FARMACO ANTI-CORONAVIRUS, VIA LIBERA DELL’AIFA ALL’UTILIZZO

12 Marzo 2020 0 Di Leonardo D'Avenia

L’Agenzia italiana del farmaco sta svolgendo degli «approfondimenti» sul farmaco per l’artrite reumatoide utilizzato in forma sperimentale a Napoli contro il coronavirus e «credo che a breve, entro qualche giorno, al massimo una decina, si potrà avere un riscontro sull’uso di questi farmaci». Lo ha detto il commissario Angelo Borrelli in conferenza stampa alla Protezione civile. «Vedremo entro breve – ha aggiunto -. Presto avremo il risultato degli studi che si stanno facendo». Il farmaco è utilizzato per la cura della artrite reumatoide ma si è dimostrato efficace anche contro la polmonite da Covid-19: il farmaco tocilizumab sarà da ora disponibile gratuitamente per le Regioni che ne faranno richiesta all’azienda produttrice.
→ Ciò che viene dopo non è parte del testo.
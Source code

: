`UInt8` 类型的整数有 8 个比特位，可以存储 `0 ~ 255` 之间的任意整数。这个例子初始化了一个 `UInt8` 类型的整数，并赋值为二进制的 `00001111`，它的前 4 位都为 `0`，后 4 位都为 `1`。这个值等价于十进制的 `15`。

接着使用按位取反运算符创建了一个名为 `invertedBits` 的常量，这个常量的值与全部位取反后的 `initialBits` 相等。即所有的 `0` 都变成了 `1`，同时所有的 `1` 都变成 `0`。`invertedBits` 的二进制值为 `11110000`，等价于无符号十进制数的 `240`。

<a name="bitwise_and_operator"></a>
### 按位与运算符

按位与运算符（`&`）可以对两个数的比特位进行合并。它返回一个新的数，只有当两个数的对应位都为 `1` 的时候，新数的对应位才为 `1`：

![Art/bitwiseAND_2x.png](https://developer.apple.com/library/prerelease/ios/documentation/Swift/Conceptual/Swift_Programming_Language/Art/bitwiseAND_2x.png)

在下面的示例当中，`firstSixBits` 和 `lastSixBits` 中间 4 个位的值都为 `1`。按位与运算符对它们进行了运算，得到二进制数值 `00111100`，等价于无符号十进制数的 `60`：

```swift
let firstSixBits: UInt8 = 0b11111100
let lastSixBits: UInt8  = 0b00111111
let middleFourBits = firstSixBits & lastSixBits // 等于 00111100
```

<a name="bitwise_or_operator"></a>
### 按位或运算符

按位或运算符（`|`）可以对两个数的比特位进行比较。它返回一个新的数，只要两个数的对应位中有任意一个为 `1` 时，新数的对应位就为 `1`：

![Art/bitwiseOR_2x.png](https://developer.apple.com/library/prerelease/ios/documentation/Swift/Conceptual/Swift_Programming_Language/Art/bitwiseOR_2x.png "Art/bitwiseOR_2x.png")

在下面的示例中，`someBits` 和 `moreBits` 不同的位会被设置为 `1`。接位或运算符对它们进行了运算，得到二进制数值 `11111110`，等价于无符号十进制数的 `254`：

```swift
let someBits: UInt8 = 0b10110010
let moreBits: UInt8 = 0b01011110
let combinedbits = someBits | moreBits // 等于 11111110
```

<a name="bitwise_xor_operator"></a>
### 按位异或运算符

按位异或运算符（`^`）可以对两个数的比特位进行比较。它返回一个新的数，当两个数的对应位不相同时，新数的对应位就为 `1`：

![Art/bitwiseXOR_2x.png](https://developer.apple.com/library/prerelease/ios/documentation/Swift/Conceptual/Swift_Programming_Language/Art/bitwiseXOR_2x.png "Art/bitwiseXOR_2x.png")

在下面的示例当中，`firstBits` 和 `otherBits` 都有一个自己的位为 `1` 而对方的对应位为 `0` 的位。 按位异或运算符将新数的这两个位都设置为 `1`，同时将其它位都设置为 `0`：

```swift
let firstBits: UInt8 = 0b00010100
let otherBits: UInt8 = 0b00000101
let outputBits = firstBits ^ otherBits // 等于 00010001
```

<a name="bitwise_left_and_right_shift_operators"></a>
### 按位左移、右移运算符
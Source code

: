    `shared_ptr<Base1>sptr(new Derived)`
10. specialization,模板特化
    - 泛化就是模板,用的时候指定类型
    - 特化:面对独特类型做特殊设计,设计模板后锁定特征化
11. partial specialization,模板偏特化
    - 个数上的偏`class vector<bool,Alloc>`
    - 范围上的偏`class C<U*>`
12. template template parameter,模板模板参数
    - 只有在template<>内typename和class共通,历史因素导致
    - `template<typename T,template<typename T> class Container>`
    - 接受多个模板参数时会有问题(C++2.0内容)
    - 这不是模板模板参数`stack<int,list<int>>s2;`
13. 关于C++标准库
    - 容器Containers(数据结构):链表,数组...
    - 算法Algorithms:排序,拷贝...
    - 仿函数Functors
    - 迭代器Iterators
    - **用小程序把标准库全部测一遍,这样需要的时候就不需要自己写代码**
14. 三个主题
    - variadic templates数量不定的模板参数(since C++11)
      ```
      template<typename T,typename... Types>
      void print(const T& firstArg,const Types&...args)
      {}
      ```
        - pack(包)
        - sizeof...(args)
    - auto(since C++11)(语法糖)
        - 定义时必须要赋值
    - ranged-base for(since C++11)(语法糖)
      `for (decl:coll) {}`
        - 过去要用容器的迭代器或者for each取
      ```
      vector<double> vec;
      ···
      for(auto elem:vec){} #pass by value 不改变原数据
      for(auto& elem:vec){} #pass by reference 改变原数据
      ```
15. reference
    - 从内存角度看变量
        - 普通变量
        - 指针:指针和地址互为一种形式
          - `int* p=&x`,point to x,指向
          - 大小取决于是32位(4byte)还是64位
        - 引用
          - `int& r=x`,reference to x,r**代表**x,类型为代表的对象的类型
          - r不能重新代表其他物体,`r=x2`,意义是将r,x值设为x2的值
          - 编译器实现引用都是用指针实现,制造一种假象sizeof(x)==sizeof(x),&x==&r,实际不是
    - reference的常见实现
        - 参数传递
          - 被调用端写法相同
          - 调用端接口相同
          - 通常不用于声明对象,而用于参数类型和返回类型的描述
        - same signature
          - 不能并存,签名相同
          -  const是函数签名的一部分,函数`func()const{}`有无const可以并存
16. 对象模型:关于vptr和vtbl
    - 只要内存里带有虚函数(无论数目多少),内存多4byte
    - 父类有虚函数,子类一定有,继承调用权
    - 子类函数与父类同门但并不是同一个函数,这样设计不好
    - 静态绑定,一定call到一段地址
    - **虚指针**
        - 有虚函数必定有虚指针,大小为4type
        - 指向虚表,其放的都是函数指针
La Roche ha annunciato la cessione gratuita del farmaco, già usato in via sperimentale in Cina ed anche in Italia all’Istituto tumori Pascale di Napoli ed alcuni altri ospedali. «Come azienda che opera nelle scienze della vita – spiega il presidente e amministratore delegato di Roche Farma Maurizio de Cicco – raggiungiamo ogni giorno milioni di italiani con farmaci e test diagnostici e in questa situazione di emergenza sentiamo ancora più forte la responsabilità del nostro ruolo sociale». Da qui la decisione di «fornire gratuitamente per il periodo dell’emergenza» il tocilizumab a tutte le Regioni che ne faranno richiesta, fatte salve le scorte necessarie a consentire la continuità terapeutica ai pazienti affetti da patologie per cui il prodotto è autorizzato. Oltre alla donazione del farmaco, l’Azienda ha dato la propria disponibilità all’Agenzia italiana del farmaco (Aifa) per avviare uno studio clinico sull’efficacia e sicurezza di tocilizumab anche in questi pazienti. La conferma arriva da Walter Ricciardi, membro dell’esecutivo dell’Organizzazione mondiale della sanità e consulente del ministero della Salute: «Abbiamo parlato con l’Aifa per avviare un protocollo su tutto il territorio nazionale; per poter dire con certezza se il farmaco sia realmente efficace va testato su molte persone».